Maximum Metric Spanning Tree Made Byzantine Tolerant

  • Swan Dubois
  • Toshimitsu Masuzawa
  • Sébastien Tixeuil
Conference paper

DOI: 10.1007/978-3-642-24100-0_14

Part of the Lecture Notes in Computer Science book series (LNCS, volume 6950)
Cite this paper as:
Dubois S., Masuzawa T., Tixeuil S. (2011) Maximum Metric Spanning Tree Made Byzantine Tolerant.
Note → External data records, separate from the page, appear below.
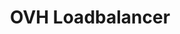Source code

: ---
title: OVH Loadbalancer
slug: load-balancer
excerpt: Konfiguration und Verwendung Ihres Loadbalancers
---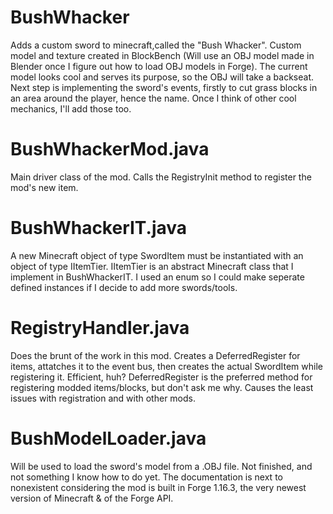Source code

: # BushWhacker
Adds a custom sword to minecraft,called the "Bush Whacker". 
Custom model and texture created in BlockBench (Will use an OBJ model made in Blender once I figure out how to load OBJ models in Forge).
The current model looks cool and serves its purpose, so the OBJ will take a backseat.
Next step is implementing the sword's events, firstly to cut grass blocks in an area around the player, hence the name. Once I think of other cool mechanics, I'll add those too.

# BushWhackerMod.java
Main driver class of the mod. Calls the RegistryInit method to register the mod's new item.

# BushWhackerIT.java
A new Minecraft object of type SwordItem must be instantiated with an object of type IItemTier. IItemTier is an abstract Minecraft class that I implement in BushWhackerIT. 
I used an enum so I could make seperate defined instances if I decide to add more swords/tools.

# RegistryHandler.java
Does the brunt of the work in this mod. Creates a DeferredRegister for items, attatches it to the event bus, then creates the actual SwordItem while registering it. 
Efficient, huh?
DeferredRegister is the preferred method for registering modded items/blocks, but don't ask me why. Causes the least issues with registration and with other mods.

# BushModelLoader.java
Will be used to load the sword's model from a .OBJ file. Not finished, and not something I know how to do yet. The documentation is next to nonexistent
considering the mod is built in Forge 1.16.3, the very newest version of Minecraft & of the Forge API.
In: Peleg D. (eds) Distributed Computing. DISC 2011. Lecture Notes in Computer Science, vol 6950. Springer, Berlin, Heidelberg

Abstract

Self-stabilization is a versatile approach to fault-tolerance since it permits a distributed system to recover from any transient fault that arbitrarily corrupts the contents of all memories in the system. Byzantine tolerance is an attractive feature of distributed systems that permits to cope with arbitrary malicious behaviors. This paper focuses on systems that are both self-stabilizing and Byzantine tolerant.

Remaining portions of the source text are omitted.